*** Opening AVAILABLE RECORDS ***

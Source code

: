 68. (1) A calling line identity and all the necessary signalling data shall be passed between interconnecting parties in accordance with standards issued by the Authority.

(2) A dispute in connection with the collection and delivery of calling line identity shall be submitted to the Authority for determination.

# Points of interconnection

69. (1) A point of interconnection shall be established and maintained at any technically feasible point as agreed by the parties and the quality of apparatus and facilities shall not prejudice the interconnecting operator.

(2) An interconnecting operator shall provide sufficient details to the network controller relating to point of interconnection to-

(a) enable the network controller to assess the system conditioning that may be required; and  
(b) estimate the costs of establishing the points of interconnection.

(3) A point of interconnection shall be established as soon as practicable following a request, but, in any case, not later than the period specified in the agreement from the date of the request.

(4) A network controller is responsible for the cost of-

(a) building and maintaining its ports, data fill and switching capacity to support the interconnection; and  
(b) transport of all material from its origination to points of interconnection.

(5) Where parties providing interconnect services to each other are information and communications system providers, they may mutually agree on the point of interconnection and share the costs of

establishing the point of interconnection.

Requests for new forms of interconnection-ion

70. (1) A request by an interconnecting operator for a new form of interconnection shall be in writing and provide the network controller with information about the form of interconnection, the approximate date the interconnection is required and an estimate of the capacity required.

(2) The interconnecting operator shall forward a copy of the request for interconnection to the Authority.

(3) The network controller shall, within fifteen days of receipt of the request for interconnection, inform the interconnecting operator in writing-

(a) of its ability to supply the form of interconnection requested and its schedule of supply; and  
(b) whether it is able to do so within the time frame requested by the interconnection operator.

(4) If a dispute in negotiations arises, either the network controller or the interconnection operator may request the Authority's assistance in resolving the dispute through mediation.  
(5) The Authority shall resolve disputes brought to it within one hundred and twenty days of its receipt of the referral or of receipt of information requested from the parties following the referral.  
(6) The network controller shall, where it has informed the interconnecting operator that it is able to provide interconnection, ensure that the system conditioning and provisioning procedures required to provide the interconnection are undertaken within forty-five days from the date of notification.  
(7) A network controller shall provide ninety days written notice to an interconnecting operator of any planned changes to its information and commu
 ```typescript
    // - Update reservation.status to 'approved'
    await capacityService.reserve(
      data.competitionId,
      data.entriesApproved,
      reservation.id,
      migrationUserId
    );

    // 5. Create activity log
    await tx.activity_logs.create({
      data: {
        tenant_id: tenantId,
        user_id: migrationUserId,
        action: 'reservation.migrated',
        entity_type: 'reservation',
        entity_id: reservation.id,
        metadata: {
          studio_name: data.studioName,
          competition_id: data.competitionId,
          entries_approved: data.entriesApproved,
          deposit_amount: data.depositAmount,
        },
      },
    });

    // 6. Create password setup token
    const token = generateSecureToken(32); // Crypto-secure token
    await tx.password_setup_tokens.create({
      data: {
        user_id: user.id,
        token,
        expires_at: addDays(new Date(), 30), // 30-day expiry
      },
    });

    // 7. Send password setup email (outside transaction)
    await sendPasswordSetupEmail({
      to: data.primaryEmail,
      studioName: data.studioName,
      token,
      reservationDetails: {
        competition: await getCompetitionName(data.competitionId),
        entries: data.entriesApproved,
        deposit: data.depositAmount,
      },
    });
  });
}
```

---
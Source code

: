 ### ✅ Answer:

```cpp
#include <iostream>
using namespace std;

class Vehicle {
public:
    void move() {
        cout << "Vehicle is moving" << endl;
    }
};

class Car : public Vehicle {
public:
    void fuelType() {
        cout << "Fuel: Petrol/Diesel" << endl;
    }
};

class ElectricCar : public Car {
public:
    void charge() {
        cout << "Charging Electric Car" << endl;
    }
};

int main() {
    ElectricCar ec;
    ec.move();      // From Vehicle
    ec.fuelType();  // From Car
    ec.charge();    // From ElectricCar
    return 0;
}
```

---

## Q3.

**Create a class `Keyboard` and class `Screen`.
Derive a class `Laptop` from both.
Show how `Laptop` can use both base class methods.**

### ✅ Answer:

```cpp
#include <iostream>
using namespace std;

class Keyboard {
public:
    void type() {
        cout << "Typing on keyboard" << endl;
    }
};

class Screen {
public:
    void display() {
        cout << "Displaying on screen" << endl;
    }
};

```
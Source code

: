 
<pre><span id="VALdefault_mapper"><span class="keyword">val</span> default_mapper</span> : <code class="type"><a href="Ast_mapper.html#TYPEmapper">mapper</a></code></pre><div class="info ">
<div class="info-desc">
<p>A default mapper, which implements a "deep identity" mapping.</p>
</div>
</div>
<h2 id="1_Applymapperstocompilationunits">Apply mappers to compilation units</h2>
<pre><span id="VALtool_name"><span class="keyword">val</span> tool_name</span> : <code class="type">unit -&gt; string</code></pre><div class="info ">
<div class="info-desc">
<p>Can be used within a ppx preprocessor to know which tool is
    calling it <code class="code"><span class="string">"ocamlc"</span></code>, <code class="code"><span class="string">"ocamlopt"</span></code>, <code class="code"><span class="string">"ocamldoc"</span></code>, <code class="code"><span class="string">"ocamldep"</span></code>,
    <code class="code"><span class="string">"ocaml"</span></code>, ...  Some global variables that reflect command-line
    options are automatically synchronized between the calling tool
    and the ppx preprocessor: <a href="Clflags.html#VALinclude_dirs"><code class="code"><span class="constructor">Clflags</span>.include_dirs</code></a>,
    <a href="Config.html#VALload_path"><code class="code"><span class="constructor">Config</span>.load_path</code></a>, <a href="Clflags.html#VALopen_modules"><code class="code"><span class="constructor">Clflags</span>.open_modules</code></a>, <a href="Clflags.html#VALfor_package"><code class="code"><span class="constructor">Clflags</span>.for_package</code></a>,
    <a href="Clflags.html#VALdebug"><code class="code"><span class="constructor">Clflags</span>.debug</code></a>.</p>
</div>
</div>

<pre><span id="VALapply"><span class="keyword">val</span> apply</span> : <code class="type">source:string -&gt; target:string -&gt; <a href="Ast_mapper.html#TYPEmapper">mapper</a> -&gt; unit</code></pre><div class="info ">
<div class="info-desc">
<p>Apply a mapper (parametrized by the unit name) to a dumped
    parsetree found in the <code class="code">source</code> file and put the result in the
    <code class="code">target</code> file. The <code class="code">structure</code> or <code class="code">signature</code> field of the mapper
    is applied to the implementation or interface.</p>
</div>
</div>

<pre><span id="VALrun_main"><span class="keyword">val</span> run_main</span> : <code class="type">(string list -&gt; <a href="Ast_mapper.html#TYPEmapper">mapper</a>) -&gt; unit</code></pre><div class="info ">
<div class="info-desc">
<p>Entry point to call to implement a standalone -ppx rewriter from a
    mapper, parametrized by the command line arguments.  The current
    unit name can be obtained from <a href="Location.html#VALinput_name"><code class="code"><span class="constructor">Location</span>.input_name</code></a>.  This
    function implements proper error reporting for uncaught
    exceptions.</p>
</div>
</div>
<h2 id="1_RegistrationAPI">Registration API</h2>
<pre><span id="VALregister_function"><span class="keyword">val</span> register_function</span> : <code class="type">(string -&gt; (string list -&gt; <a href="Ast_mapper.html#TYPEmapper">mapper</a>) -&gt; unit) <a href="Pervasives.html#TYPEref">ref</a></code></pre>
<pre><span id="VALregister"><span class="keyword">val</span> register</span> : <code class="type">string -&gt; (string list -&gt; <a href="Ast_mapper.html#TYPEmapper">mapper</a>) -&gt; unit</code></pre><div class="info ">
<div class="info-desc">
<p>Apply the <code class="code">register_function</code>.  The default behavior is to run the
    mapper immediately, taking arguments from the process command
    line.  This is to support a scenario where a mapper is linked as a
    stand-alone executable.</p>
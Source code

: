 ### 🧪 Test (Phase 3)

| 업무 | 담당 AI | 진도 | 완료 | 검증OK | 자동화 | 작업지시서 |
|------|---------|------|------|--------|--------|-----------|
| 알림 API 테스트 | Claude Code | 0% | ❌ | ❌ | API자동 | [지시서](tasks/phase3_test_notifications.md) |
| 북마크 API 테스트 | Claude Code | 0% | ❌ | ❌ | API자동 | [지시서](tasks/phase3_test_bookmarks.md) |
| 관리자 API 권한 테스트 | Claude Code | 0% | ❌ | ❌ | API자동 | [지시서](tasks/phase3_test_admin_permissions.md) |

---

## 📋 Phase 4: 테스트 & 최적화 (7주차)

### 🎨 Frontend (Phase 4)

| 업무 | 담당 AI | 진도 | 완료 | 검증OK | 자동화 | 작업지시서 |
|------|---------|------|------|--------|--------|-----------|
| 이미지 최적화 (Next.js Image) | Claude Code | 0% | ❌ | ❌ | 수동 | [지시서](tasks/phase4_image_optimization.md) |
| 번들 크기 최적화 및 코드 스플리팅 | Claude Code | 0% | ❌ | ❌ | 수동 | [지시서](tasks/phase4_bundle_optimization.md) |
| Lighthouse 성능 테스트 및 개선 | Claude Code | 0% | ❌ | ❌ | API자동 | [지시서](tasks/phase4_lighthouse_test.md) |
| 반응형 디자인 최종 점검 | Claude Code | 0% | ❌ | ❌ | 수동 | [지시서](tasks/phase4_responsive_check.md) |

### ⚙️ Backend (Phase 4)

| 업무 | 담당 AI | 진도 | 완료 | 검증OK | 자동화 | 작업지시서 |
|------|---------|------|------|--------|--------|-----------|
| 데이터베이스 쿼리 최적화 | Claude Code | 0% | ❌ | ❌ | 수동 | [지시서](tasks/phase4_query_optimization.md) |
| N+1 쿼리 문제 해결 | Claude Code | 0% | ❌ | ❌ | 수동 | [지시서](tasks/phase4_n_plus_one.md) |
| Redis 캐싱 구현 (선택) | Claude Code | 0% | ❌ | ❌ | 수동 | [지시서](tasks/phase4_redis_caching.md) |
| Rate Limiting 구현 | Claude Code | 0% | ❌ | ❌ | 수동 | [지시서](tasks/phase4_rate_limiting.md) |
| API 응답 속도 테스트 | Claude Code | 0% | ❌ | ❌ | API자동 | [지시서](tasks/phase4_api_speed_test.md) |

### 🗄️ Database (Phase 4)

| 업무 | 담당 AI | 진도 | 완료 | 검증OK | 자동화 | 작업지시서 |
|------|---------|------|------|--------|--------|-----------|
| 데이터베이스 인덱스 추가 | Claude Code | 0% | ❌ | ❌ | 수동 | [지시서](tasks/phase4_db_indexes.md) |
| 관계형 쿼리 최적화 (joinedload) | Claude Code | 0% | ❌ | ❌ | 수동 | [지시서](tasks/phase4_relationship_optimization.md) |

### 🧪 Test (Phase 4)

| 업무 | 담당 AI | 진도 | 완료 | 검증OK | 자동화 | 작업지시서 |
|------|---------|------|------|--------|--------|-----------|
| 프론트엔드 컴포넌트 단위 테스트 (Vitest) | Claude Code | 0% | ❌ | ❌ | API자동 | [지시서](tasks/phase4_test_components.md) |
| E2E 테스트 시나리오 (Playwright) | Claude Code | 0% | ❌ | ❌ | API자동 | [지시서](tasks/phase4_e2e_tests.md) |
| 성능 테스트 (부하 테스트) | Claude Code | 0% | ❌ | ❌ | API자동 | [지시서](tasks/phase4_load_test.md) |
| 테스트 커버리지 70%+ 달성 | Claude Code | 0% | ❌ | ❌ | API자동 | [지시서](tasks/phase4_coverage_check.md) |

*** Closing AVAILABLE RECORDS ***

__WORK INSTRUCTIONS__. Above are some lines. Repeat exactly, and only, those from the line that has "stand-alone executable.</p>" through the line that has "수동 | [지시서](tasks/phase4_n_plus_one.md) |".

__ANSWER BOX__.
    stand-alone executable.</p>
Source code

: ### 🧪 Test (Phase 3)

| 업무 | 담당 AI | 진도 | 완료 | 검증OK | 자동화 | 작업지시서 |
|------|---------|------|------|--------|--------|-----------|
| 알림 API 테스트 | Claude Code | 0% | ❌ | ❌ | API자동 | [지시서](tasks/phase3_test_notifications.md) |
| 북마크 API 테스트 | Claude Code | 0% | ❌ | ❌ | API자동 | [지시서](tasks/phase3_test_bookmarks.md) |
| 관리자 API 권한 테스트 | Claude Code | 0% | ❌ | ❌ | API자동 | [지시서](tasks/phase3_test_admin_permissions.md) |

---

## 📋 Phase 4: 테스트 & 최적화 (7주차)

### 🎨 Frontend (Phase 4)

| 업무 | 담당 AI | 진도 | 완료 | 검증OK | 자동화 | 작업지시서 |
|------|---------|------|------|--------|--------|-----------|
| 이미지 최적화 (Next.js Image) | Claude Code | 0% | ❌ | ❌ | 수동 | [지시서](tasks/phase4_image_optimization.md) |
| 번들 크기 최적화 및 코드 스플리팅 | Claude Code | 0% | ❌ | ❌ | 수동 | [지시서](tasks/phase4_bundle_optimization.md) |
| Lighthouse 성능 테스트 및 개선 | Claude Code | 0% | ❌ | ❌ | API자동 | [지시서](tasks/phase4_lighthouse_test.md) |
| 반응형 디자인 최종 점검 | Claude Code | 0% | ❌ | ❌ | 수동 | [지시서](tasks/phase4_responsive_check.md) |

### ⚙️ Backend (Phase 4)

| 업무 | 담당 AI | 진도 | 완료 | 검증OK | 자동화 | 작업지시서 |
|------|---------|------|------|--------|--------|-----------|
| 데이터베이스 쿼리 최적화 | Claude Code | 0% | ❌ | ❌ | 수동 | [지시서](tasks/phase4_query_optimization.md) |
| N+1 쿼리 문제 해결 | Claude Code | 0% | ❌ | ❌ | 수동 | [지시서](tasks/phase4_n_plus_one.md) |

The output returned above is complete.